Building a Resilient Polyglot ML Inference Pipeline with Haskell and OpenFaaS

Architecture

Word Count: 2.8k

Read Times: 17 Min

The initial technical constraint was non-negotiable: our public-facing API services must be written in Haskell for maximum type safety and robustness. Simultaneously, the machine learning team’s output was, and would continue to be, Python models leveraging the Hugging Face Transformers ecosystem. The task was to deploy a new text summarization model as a scalable, reliable service. A monolithic approach, attempting to embed a Python interpreter within a Haskell service, was immediately discarded as an operational nightmare. A simple Haskell proxy forwarding requests to a Python backend was a slightly better, but still inadequate, solution. It created a synchronous coupling that would tie up Haskell threads waiting for potentially slow ML inference, introducing a significant point of failure and resource contention.
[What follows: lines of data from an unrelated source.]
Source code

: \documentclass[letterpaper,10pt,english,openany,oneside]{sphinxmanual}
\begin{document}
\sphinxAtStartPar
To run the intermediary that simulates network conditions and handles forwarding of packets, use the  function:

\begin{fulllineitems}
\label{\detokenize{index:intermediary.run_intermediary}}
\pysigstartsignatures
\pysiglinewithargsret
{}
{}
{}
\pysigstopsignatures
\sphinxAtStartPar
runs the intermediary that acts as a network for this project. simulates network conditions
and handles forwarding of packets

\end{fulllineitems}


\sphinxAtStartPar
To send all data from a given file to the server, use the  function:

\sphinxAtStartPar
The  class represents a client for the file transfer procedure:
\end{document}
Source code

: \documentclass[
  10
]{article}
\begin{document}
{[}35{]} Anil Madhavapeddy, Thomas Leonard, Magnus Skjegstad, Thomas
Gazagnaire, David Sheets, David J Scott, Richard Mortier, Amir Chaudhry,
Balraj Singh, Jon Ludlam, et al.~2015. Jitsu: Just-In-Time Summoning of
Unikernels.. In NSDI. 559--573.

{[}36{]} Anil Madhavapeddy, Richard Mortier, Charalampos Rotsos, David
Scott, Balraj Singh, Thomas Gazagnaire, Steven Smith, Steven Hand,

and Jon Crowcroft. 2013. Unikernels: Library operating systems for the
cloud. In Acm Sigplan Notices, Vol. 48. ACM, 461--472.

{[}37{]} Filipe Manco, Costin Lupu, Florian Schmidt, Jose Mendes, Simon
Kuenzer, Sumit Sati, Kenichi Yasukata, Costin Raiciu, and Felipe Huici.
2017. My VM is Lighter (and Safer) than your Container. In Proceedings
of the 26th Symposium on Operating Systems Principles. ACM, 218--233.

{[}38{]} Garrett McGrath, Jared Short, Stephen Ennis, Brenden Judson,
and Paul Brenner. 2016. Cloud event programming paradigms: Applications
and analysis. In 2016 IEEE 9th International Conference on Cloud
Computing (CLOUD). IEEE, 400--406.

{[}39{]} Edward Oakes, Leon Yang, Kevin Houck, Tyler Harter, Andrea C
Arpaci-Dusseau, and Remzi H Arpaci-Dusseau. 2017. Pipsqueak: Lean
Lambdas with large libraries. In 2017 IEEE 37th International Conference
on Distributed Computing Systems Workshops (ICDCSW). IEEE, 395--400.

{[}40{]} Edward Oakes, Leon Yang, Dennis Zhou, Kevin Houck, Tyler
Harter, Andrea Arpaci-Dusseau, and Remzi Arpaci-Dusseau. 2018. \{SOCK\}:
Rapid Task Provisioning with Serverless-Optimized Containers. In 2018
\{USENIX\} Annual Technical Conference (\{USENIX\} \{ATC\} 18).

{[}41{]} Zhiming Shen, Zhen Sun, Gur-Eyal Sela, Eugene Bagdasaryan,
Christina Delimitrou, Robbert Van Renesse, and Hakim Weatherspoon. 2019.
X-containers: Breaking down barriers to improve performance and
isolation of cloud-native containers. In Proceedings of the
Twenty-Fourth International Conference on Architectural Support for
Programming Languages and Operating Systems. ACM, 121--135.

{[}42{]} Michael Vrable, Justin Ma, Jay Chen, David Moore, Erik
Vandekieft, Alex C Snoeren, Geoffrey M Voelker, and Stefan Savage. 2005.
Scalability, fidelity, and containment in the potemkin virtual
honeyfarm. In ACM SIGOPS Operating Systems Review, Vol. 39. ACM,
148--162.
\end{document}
The core of the problem was architectural: how to integrate two disparate runtime environments (GHC for Haskell, CPython for the ML model) while ensuring independent scalability, fault isolation, and resilience. This led us to a serverless, event-driven architecture. The concept was to build a multi-stage, polyglot workflow on OpenFaaS. A Haskell function would serve as the public API endpoint—the orchestrator—responsible for request validation, sanitization, and job submission. Instead of waiting for a response, it would asynchronously invoke a dedicated Python function to perform the actual summarization. This decouples the components entirely; a slowdown or failure in the Python inference workload would not directly impact the availability of the primary Haskell API.

OpenFaaS was selected for its simplicity, Kubernetes-native design, and explicit support for both synchronous and asynchronous invocations via its built-in NATS message queue. This asynchronous capability was the linchpin of the entire design. It allows the front-facing Haskell function to accept a request, validate it, offload the heavy computation by placing a message on the queue, and immediately return a job identifier to the client. The resource-intensive Python function, which can be scaled independently, consumes jobs from this queue at its own pace.

The front-end, while not the focus of the backend architecture, needed a clean and responsive interface to interact with this asynchronous system. We opted for Shadcn UI on a Next.js foundation, as its component-based, accessible-first approach allowed us to build the user-facing portion quickly without compromising quality.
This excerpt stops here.